The answer should contain every entry below, copied exactly.

======== DATASET

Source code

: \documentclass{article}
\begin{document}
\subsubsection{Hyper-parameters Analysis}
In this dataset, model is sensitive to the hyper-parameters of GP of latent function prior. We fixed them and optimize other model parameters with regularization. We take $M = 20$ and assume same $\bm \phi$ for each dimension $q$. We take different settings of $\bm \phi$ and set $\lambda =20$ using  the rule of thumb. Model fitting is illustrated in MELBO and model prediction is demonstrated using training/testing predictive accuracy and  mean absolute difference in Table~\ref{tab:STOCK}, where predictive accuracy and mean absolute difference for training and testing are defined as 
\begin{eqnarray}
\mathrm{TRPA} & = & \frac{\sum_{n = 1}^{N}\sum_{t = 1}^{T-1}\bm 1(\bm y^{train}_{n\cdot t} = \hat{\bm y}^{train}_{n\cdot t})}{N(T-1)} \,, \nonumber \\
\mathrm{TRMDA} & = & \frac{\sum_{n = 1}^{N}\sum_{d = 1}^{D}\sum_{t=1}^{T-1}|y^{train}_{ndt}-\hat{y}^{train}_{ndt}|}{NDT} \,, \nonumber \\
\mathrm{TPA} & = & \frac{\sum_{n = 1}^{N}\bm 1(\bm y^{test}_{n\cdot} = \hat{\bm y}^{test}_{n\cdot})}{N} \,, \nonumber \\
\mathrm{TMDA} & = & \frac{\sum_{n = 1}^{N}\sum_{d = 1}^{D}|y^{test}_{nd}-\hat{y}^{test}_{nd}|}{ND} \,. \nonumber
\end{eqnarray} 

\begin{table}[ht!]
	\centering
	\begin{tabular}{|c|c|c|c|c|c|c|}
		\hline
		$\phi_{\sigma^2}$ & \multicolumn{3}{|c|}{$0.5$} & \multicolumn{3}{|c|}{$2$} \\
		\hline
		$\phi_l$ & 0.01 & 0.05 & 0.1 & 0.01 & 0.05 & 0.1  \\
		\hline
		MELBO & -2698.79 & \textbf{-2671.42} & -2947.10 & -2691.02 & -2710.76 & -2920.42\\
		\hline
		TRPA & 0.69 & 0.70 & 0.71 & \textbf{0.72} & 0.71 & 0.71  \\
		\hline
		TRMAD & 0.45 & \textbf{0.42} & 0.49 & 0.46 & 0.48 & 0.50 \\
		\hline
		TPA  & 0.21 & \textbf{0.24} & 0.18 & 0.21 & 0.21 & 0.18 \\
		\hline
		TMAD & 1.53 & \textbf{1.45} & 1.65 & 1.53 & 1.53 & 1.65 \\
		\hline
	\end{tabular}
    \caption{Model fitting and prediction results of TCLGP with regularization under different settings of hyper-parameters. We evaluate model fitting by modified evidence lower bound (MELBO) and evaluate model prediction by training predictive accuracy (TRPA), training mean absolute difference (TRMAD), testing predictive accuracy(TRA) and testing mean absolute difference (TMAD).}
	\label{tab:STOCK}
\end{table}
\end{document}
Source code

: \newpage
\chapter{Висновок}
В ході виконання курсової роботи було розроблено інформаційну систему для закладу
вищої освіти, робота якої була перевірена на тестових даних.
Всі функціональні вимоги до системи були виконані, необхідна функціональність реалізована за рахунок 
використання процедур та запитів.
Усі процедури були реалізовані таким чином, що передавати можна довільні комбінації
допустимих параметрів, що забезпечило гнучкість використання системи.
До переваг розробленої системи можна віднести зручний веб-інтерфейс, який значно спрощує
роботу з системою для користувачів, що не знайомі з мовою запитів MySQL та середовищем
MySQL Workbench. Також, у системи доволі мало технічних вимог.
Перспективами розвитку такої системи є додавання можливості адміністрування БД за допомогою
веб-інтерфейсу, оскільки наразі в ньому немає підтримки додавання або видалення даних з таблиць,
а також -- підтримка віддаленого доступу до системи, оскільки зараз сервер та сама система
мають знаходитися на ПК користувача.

================

→ **RESPONSE TO THIS TASK**:
Source code

: \documentclass{article}
\begin{document}
\subsubsection{Hyper-parameters Analysis}
In this dataset, model is sensitive to the hyper-parameters of GP of latent function prior. We fixed them and optimize other model parameters with regularization. We take $M = 20$ and assume same $\bm \phi$ for each dimension $q$. We take different settings of $\bm \phi$ and set $\lambda =20$ using  the rule of thumb. Model fitting is illustrated in MELBO and model prediction is demonstrated using training/testing predictive accuracy and  mean absolute difference in Table~\ref{tab:STOCK}, where predictive accuracy and mean absolute difference for training and testing are defined as 
\begin{eqnarray}
\mathrm{TRPA} & = & \frac{\sum_{n = 1}^{N}\sum_{t = 1}^{T-1}\bm 1(\bm y^{train}_{n\cdot t} = \hat{\bm y}^{train}_{n\cdot t})}{N(T-1)} \,, \nonumber \\
\mathrm{TRMDA} & = & \frac{\sum_{n = 1}^{N}\sum_{d = 1}^{D}\sum_{t=1}^{T-1}|y^{train}_{ndt}-\hat{y}^{train}_{ndt}|}{NDT} \,, \nonumber \\
\mathrm{TPA} & = & \frac{\sum_{n = 1}^{N}\bm 1(\bm y^{test}_{n\cdot} = \hat{\bm y}^{test}_{n\cdot})}{N} \,, \nonumber \\
\mathrm{TMDA} & = & \frac{\sum_{n = 1}^{N}\sum_{d = 1}^{D}|y^{test}_{nd}-\hat{y}^{test}_{nd}|}{ND} \,. \nonumber
\end{eqnarray} 

\begin{table}[ht!]
	\centering
	\begin{tabular}{|c|c|c|c|c|c|c|}
		\hline
		$\phi_{\sigma^2}$ & \multicolumn{3}{|c|}{$0.5$} & \multicolumn{3}{|c|}{$2$} \\
		\hline
		$\phi_l$ & 0.01 & 0.05 & 0.1 & 0.01 & 0.05 & 0.1  \\
		\hline
		MELBO & -2698.79 & \textbf{-2671.42} & -2947.10 & -2691.02 & -2710.76 & -2920.42\\
		\hline
		TRPA & 0.69 & 0.70 & 0.71 & \textbf{0.72} & 0.71 & 0.71  \\
		\hline
		TRMAD & 0.45 & \textbf{0.42} & 0.49 & 0.46 & 0.48 & 0.50 \\
		\hline
		TPA  & 0.21 & \textbf{0.24} & 0.18 & 0.21 & 0.21 & 0.18 \\
		\hline
		TMAD & 1.53 & \textbf{1.45} & 1.65 & 1.53 & 1.53 & 1.65 \\
		\hline
	\end{tabular}
    \caption{Model fitting and prediction results of TCLGP with regularization under different settings of hyper-parameters. We evaluate model fitting by modified evidence lower bound (MELBO) and evaluate model prediction by training predictive accuracy (TRPA), training mean absolute difference (TRMAD), testing predictive accuracy(TRA) and testing mean absolute difference (TMAD).}
	\label{tab:STOCK}
\end{table}
\end{document}
Source code

: \newpage
\chapter{Висновок}
В ході виконання курсової роботи було розроблено інформаційну систему для закладу
вищої освіти, робота якої була перевірена на тестових даних.
Всі функціональні вимоги до системи були виконані, необхідна функціональність реалізована за рахунок 
використання процедур та запитів.
Усі процедури були реалізовані таким чином, що передавати можна довільні комбінації
допустимих параметрів, що забезпечило гнучкість використання системи.
До переваг розробленої системи можна віднести зручний веб-інтерфейс, який значно спрощує
роботу з системою для користувачів, що не знайомі з мовою запитів MySQL та середовищем
MySQL Workbench. Також, у системи доволі мало технічних вимог.
Перспективами розвитку такої системи є додавання можливості адміністрування БД за допомогою
веб-інтерфейсу, оскільки наразі в ньому немає підтримки додавання або видалення даних з таблиць,
а також -- підтримка віддаленого доступу до системи, оскільки зараз сервер та сама система
мають знаходитися на ПК користувача.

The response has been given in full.